The last time Hackerfall tried to access this page, it returned a not found error. A cached version of the page is below, or clickhereto continue anyway

Implementing a programming language in D: Lexical Analysis

Introduction

I've been writing a lot of D lately, and it's slowly becoming one of my favorite languages to write in. I'm not a master at D, but it's a lot easier to write than C++, and it's a lot less verbose than writing C code. So for this series, I'll be implementing everything in D. You can follow along in D if you wish, but it should translate pretty well to any other language that you wish to use.

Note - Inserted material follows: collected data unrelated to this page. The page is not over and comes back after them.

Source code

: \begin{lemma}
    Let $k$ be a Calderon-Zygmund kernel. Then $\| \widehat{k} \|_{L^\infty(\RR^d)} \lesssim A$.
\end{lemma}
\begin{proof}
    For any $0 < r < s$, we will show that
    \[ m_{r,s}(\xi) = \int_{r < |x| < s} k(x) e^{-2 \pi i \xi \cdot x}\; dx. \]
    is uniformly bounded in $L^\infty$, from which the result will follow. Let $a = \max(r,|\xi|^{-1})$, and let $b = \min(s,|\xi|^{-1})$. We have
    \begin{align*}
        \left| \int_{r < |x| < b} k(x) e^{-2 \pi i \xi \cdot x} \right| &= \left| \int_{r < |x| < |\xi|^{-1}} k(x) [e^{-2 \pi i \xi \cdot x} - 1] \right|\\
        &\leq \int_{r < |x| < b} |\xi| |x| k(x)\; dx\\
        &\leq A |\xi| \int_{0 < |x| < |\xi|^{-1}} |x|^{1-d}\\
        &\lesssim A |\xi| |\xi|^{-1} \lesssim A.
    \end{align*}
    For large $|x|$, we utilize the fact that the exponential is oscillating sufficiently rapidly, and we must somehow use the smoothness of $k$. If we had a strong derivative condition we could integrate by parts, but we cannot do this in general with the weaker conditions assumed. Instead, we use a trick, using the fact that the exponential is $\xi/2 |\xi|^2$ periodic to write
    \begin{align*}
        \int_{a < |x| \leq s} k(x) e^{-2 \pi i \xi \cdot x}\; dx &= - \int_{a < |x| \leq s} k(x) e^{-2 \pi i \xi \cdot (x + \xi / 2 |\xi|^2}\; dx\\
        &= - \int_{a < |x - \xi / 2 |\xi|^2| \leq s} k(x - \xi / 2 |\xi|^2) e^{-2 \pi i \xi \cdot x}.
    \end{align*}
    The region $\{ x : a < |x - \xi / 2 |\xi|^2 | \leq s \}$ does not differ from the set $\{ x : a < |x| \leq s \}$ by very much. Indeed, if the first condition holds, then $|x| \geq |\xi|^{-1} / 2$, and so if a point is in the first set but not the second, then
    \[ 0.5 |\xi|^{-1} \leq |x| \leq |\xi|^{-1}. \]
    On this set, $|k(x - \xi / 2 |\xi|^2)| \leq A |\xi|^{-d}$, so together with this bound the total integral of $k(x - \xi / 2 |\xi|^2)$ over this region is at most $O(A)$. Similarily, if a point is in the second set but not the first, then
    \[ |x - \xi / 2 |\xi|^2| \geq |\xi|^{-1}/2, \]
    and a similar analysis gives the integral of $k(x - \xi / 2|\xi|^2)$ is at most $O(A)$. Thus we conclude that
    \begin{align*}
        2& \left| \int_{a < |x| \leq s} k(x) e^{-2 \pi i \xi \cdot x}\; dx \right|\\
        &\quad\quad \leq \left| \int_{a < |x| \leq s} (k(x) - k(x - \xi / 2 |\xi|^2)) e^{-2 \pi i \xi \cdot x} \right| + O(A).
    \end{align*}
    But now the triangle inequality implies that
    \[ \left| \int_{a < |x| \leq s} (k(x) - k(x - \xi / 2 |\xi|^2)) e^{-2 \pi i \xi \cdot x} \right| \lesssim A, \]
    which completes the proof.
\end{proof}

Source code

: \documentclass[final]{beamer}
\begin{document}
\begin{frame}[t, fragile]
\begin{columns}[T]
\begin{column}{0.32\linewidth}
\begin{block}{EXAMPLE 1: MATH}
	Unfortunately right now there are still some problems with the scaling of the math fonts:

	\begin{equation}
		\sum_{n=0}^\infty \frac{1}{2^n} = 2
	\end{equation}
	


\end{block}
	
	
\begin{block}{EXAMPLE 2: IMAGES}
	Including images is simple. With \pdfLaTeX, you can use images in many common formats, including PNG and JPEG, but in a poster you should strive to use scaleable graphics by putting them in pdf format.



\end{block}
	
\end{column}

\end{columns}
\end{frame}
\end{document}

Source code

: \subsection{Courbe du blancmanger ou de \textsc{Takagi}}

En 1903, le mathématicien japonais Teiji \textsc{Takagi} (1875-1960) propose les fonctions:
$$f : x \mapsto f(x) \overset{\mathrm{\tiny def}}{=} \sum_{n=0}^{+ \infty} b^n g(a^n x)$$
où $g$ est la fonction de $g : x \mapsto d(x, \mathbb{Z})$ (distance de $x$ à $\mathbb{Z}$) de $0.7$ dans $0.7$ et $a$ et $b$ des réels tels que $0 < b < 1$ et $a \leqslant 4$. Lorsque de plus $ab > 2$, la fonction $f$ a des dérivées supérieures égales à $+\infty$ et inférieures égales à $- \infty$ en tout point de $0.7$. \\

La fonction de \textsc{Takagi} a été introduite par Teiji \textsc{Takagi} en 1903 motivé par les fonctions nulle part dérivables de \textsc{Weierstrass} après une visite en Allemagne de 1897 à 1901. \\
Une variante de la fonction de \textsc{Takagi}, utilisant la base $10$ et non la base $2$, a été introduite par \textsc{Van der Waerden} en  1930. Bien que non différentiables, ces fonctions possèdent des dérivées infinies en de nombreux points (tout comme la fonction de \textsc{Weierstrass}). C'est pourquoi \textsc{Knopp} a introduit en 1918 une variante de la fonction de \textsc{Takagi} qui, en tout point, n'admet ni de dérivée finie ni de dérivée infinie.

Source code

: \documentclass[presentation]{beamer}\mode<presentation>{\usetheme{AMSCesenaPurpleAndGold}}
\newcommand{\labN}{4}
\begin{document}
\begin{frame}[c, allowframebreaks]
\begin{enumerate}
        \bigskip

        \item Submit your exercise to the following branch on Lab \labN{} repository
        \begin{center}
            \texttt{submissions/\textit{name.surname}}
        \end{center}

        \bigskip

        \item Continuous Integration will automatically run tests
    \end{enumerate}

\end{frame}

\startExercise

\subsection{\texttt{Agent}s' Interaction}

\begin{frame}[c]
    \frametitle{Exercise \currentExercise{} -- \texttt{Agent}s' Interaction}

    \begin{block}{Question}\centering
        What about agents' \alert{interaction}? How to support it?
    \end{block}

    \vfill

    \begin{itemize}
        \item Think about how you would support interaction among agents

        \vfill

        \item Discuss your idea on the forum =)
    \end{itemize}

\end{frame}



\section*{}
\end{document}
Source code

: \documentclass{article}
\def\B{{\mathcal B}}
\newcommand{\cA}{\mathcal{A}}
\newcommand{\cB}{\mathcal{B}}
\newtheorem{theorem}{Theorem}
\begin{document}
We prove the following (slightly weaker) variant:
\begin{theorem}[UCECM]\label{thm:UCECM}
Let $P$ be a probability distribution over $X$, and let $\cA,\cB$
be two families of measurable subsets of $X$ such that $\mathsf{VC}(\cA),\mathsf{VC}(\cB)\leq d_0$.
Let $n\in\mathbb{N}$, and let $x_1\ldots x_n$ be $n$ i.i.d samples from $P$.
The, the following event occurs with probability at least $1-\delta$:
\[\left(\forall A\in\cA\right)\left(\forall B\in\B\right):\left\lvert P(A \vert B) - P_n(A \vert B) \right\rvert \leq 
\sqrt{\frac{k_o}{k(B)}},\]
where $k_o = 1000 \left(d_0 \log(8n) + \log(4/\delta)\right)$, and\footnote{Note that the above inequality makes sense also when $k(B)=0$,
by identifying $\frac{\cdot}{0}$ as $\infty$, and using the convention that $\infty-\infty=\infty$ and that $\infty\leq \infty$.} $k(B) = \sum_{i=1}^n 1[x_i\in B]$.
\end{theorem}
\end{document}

I'm still learning the ins and outs of D, so I cannot promise this code will be very idiomatic. I'll probably write in a way somewhere between C++ and C if anything.

GitHub Repository

I've also put the code up on GitHub here, so if you're stuck you can check the repository for help. Or if you're just interested in seeing what you're going to build, it's all on there. Including spoilers on my progress!

Table of contents

Overview of Elba

Elba is a compiled, statically typed programming language. It's strongly typed, though it includes "higher level" constructs like simple type inference, and I may add in some extra stuff at the end of the series like simple classes.

Data Types

Elba will only have a few very simple primitive types: integer, float, double, and byte.

Syntax

The language we will be implementing is very simple, here's a small code-sample that should correctly compile at the end of the series.

var a = 10; // int  
var b = 21; // int

// store the result of a + b into c
var c = a + b; // also an int!

// simple function that does some
// random math to a and b and returns
// the result
def foo(a, b) int { // function returns aren't inferred  
    return (a * b) + (b - a);
}

// store result of foo into g
var g = foo(20, 20); // int!

var f = 3.2; // double!  
var blah float = 3.4f;

// call c printf function
printf("%d\n", g);  

What we can see from the code example is that the language will have:

Lexical Analysis

What is it?

A compiler is divided into different phases to make things easier to implement, and actually read the source code. The first stage is typically "Lexical Analysis" (sometimes written as tokenizer, lexer), which is basically where we take some input in the form of text from a source file, and cut it up into tokens.

This produces a token stream, which is passed to the parser to be parsed (haha). We do this stage for a few reasons. The core reason is for simplifying things. This form makes parsing a lot easier since we don't have to worry about whitespace, or things that are irrelevant at that stage. We can also do checks on each form we produce (token stream, AST, etc.), meaning we have more barriers the programmer has to pass through,

Take the following example:

var a = 5;  

If we fed this to the parser as some text for it to parse, it's trickier to process since we have all of this white-space in the way. We're also doing it as we go, so if we find an error, we have to stop halfway through the process, whereas if we put this into a different phase (a lexer), it's less expensive to do and we can weed out any errors quicker. We can also cut out the white-space, and find a category for each word in the source file.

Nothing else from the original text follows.